When budget becomes an important consideration (like it does for me), I suggest removing sources of omega-6 where affordable, but also focusing more on increasing your intake of omega-3 fatty acids.  One inexpensive way that you can do this by eating omega-3 eggs (the ones I buy have 660mg of omega-3 fatty acids per egg and only cost $2.79 per dozen at my local Kroger) or free-range eggs (which typically have a 1:1.5 omega-3 to omega-6 ratio).  Another way to increase omega-3 in your diet is to eat more wild-caught fish (canned salmon and sardines are a great inexpensive option).  You can also take a fish oil supplement (usually liquid oils are much cheaper than capsules and look for the highest EPA and DHA content for the price).  However you choose to increase your omega-3 consumption, omitting grains from your diet is critical.  There are no mammals in the wild that have grains as part of their diet.  The only group of animals that do well eating grains is birds, which we are not.  

Comments

Hi. I love your site. What is your opinion on hemp oil? I have been taking this as my Omega supplement. This is some information I’ve copied from the website of my supplier.

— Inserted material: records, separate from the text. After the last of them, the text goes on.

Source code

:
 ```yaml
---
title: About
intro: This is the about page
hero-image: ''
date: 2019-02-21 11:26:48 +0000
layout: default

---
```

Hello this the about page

Excellent source of “Pure Active Protein”.
Provides a well balance array of the 10 essential amino acids for humans.
Wonderful food source, add to salads, smoothies, fruit or take by itself.
Hempseed is an excellent dietary source of easily digestible gluten free protein.
Overall protein content of 34.6 grams/100 grams is comparable to that of Soy beans and better than that found in nuts, other seeds, dairy products, meat, fish or poultry.
An important aspect of Hempseed protein is a high content of arginine and histidine both of which are important for growth during childhood.
Also contains amino acids methionine and cysteine which are needed for proper enzyme formation.
Hemp protein also contains relatively high levels of the branched-chain amino acids that are important for metabolism of exercising muscle.

I would very much appreciate your response.

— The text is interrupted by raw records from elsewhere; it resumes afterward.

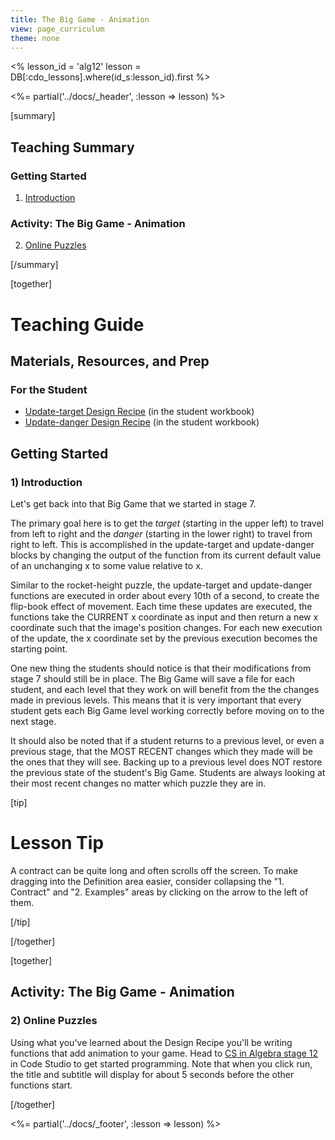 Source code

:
 ```yaml
---
title: The Big Game - Animation
view: page_curriculum
theme: none
---
```


<%
lesson_id = 'alg12'
lesson = DB[:cdo_lessons].where(id_s:lesson_id).first
%>

<%= partial('../docs/_header', :lesson => lesson) %>

[summary]

## Teaching Summary
### **Getting Started**
 
1) [Introduction](#GetStarted)  

### **Activity: The Big Game - Animation**  

2) [Online Puzzles](#Activity1)

[/summary]

[together]

# Teaching Guide

## Materials, Resources, and Prep
### For the Student
- [Update-target Design Recipe](../docs/worksheets/update_target.pdf) (in the student workbook)
- [Update-danger Design Recipe](../docs/worksheets/update_danger.pdf) (in the student workbook)

## Getting Started


### <a name="GetStarted"></a> 1) Introduction

Let's get back into that Big Game that we started in stage 7.

The primary goal here is to get the _target_ (starting in the upper left) to travel from left to right and the _danger_ (starting in the lower right) to travel from right to left.  This is accomplished in the update-target and update-danger blocks by changing the output of the function from its current default value of an unchanging x to some value relative to x.

Similar to the rocket-height puzzle, the update-target and update-danger functions are executed in order about every 10th of a second, to create the flip-book effect of movement.  Each time these updates are executed, the functions take the CURRENT x coordinate as input and then return a new x coordinate such that the image's position changes.  For each new execution of the update, the x coordinate set by the previous execution becomes the starting point.

One new thing the students should notice is that their modifications from stage 7 should still be in place.  The Big Game will save a file for each student, and each level that they work on will benefit from the the changes made in previous levels.  This means that it is very important that every student gets each Big Game level working correctly before moving on to the next stage.

It should also be noted that if a student returns to a previous level, or even a previous stage, that the MOST RECENT changes which they made will be the ones that they will see.  Backing up to a previous level does NOT restore the previous state of the student's Big Game. Students are always looking at their most recent changes no matter which puzzle they are in. 


[tip]

# Lesson Tip

A contract can be quite long and often scrolls off the screen.  To make dragging into the Definition area easier, consider collapsing the "1. Contract" and "2. Examples" areas by clicking on the arrow to the left of them.

[/tip]

[/together]

[together]

## Activity: The Big Game - Animation
### <a name="Activity1"></a> 2) Online Puzzles

 Using what you've learned about the Design Recipe you'll be writing functions that add animation to your game. Head to [CS in Algebra stage 12](http://studio.letron.vip/s/algebra/stage/12/puzzle/1) in Code Studio to get started programming.  Note that when you click run, the title and subtitle will display for about 5 seconds before the other functions start.

[/together]

<%= partial('../docs/_footer', :lesson => lesson) %>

I am new to paleo and have about 40 lbs to lose. Other than being overweight I believe I’m currently very healthy and do not need to take any medications.

Thank you

Hemp oil is a source of ALA omega-3 fats but these have to be converted into DHA or EPA fats by your body before they can be used and conversion is not very efficient. I would suggest fish or krill oil as an omega-e supplement instead. The best is to simply include fresh wild-caught oily fish in your diet. Also, there is no more complete source of amino acids than meat and fish, especially if you include organ meat in your diet.

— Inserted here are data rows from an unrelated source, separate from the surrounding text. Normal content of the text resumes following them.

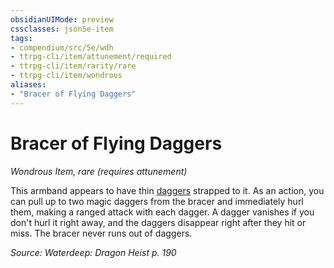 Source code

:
 ```yaml
---
obsidianUIMode: preview
cssclasses: json5e-item
tags:
- compendium/src/5e/wdh
- ttrpg-cli/item/attunement/required
- ttrpg-cli/item/rarity/rare
- ttrpg-cli/item/wondrous
aliases: 
- "Bracer of Flying Daggers"
---
```

# Bracer of Flying Daggers
*Wondrous Item, rare (requires attunement)*  


This armband appears to have thin [daggers](/3-Mechanics/CLI/items/dagger.md) strapped to it. As an action, you can pull up to two magic daggers from the bracer and immediately hurl them, making a ranged attack with each dagger. A dagger vanishes if you don't hurl it right away, and the daggers disappear right after they hit or miss. The bracer never runs out of daggers.

*Source: Waterdeep: Dragon Heist p. 190*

What about wild rice? I love your blog and just bought your book :-) I have been off gluten for 5 years but still have some symptoms so I am slowly introducing paleo to my diet. Still eating rice

Wild rice is considered a grain and is not part of the “traditional” Paleo diet or the AIP. Sarah recommends you follow the strictest version of the AIP for at least thirty days before reintroducing any foods (you can read more about this in the book). A recent episode of The Paleo View discussed rice and other starchy carbs, you can read show notes/listen to the show here: http://www.thepaleomom.com/2014/02/tpv-podcast-episode-78-domestic-man.html You may also want to join our new The Paleo Approach Community group on Facebook and ask for support there. You can request to join here: https://www.facebook.com/groups/TPACommunity/ — Tamar, Sarah’s assistant

Do you have lists of true grains, legumes, nuts and seeds? I am so confused when you mention soy, canola and soy together. I understand when you say grains are bad for specific reasons, but it makes sense to me that humans would have eaten whole versions of grains, legumes, nuts and seeds, seasonally. And surely grazing animals eat grain seeds directly off the stalk in the fall, to prepare for winter? Deer eat grain out of the farmer’s fields near me all the time.